I do not agree with this sentiment, and I do not understand the rationale of the fecally-laden areas from which it came. It is truly disgusting. Yet, when I make myself actually sit and think about what is happening, I can try to realize this deal, and why it is causing such stir.
Gabby Douglas truly is a precious sight! Born New Year’s Eve 1995, this young athlete has captured the hearts and spirits of her followers within The United States, and likely around the planet. She began her movements toward gymnastic excellence at the age of six. Since 2010, Gabby has been an outstanding member of The United States Gymnastics National Team, through which she earned awards that include a silver medal at The 2010 U.S. Junior National Championships, a fifth-place designation at The 2010 Pan-American Championships, and recognition with The U.S. Gymnastics Team in the gold medal win at that competition.
Douglas has shown herself to be a superior athlete, she is currently displaying excellence of performance and character at The 2012 Olympic Games, and she is providing glimpses into what promises to be an excellent future of promise and success for herself. Yet, with all of that bright light beaming, there always seem to be rainclouds looming somewhere in the background.
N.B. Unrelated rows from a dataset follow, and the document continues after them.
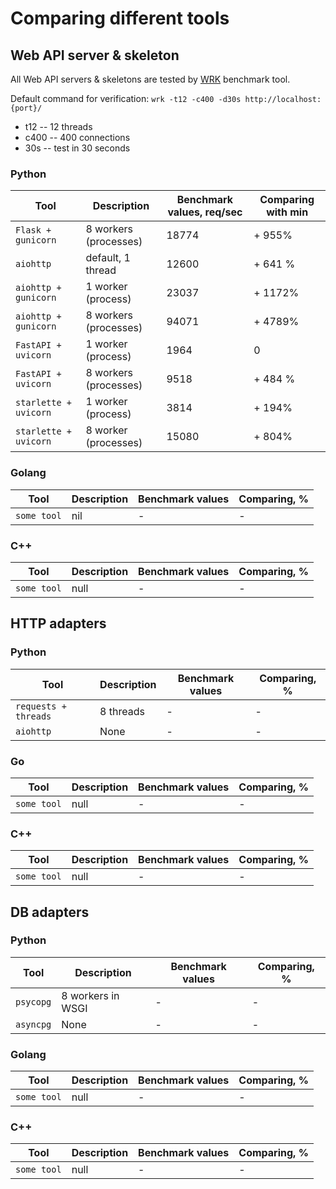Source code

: # Comparing different tools

## Web API server & skeleton

All Web API servers & skeletons are tested by [WRK](https://github.com/wg/wrk) benchmark tool.

Default command for verification:
`wrk -t12 -c400 -d30s http://localhost:{port}/`
* t12 -- 12 threads
* c400 -- 400 connections
* 30s -- test in 30 seconds

### Python
| Tool | Description | Benchmark values, req/sec | Comparing with min|
|---|---|---|---|
| `Flask + gunicorn` | 8 workers (processes) | 18774 | + 955% |
| `aiohttp` | default, 1 thread | 12600 | + 641 % |
| `aiohttp + gunicorn` | 1 worker (process) | 23037 | + 1172% |
| `aiohttp + gunicorn` | 8 workers (processes) | 94071 | + 4789% |
| `FastAPI + uvicorn` | 1 worker (process) | 1964 | 0 |
| `FastAPI + uvicorn` | 8 workers (processes) | 9518 | + 484 % |
| `starlette + uvicorn` | 1 worker (process) | 3814 | + 194% |
| `starlette + uvicorn` | 8 worker (processes) | 15080 | + 804% |



### Golang
| Tool | Description | Benchmark values | Comparing, %|
|---|---|---|---|
| `some tool` | nil | - | - |

### C++
| Tool | Description | Benchmark values | Comparing, %|
|---|---|---|---|
| `some tool` | null | - | - |


## HTTP adapters

### Python
| Tool | Description | Benchmark values | Comparing, %|
|---|---|---|---|
| `requests + threads` | 8 threads | - | - |
| `aiohttp` | None | - | - |

### Go
| Tool | Description | Benchmark values | Comparing, %|
|---|---|---|---|
| `some tool` | null | - | - |

### C++
| Tool | Description | Benchmark values | Comparing, %|
|---|---|---|---|
| `some tool` | null | - | - |

## DB adapters

### Python
| Tool | Description | Benchmark values | Comparing, %|
|---|---|---|---|
| `psycopg` | 8 workers in WSGI | - | - |
| `asyncpg` | None | - | - |

### Golang
| Tool | Description | Benchmark values | Comparing, %|
|---|---|---|---|
| `some tool` | null | - | - |

### C++
| Tool | Description | Benchmark values | Comparing, %|
|---|---|---|---|
| `some tool` | null | - | - |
Miss Douglas is inadvertently finding herself caught in the simple-minded fuss about her hair! Yes, in 2012, there are those whom choose to make a deal over her hairstyle! It seems that some people, reportedly and surprisingly, many of whom seem to be other African-American women, are unhappy with the way that Douglas has her coiff presented to the public.
Some of the fuss emanates from African-American women and men. There is discussion, debate, about how Douglas is wearing her hair in a braided style, which is both contemporary and traditional. It is probable that she is being reviewed among her cultural peers, being seen as a representative to the world on how African-Americans display and express their culture through personal presentations. Those commenting possibly out of envy, or some manners of spite, have made statements about how Douglas’ hair is unkempt, or that it is in need of perming!
Now, what is to be made of the mood behind comments aimed at the degredation of this young phenom who has captured the hearts and the spirits of so many people who are watching her? First of all, her hair looks nice! THEN, she has gone to perform in extremely challenging athletic events, most of which do not require or allow her to maintain supermodel hair presentations at all times. Despite all of that, Gabrielle Douglas has remained a dignified and well-kempt representative of our nation’s Olympic squad! Yet, no! You can not please everyone….
I was recalling this documentary (Rock-umentary…) Good Hair, which was an effort made by the African-American comedian Chris Rock to place humorous depiction upon a seemingly common view held within this segment of U.S. society. Rock took his efforts to interview several members of the African-American community, getting their opinions on inside views of Black hairstyles, as well as how they thought of the way their hair was done, and what they thought of other opinions on their varied curls and coiffures, braids and beads.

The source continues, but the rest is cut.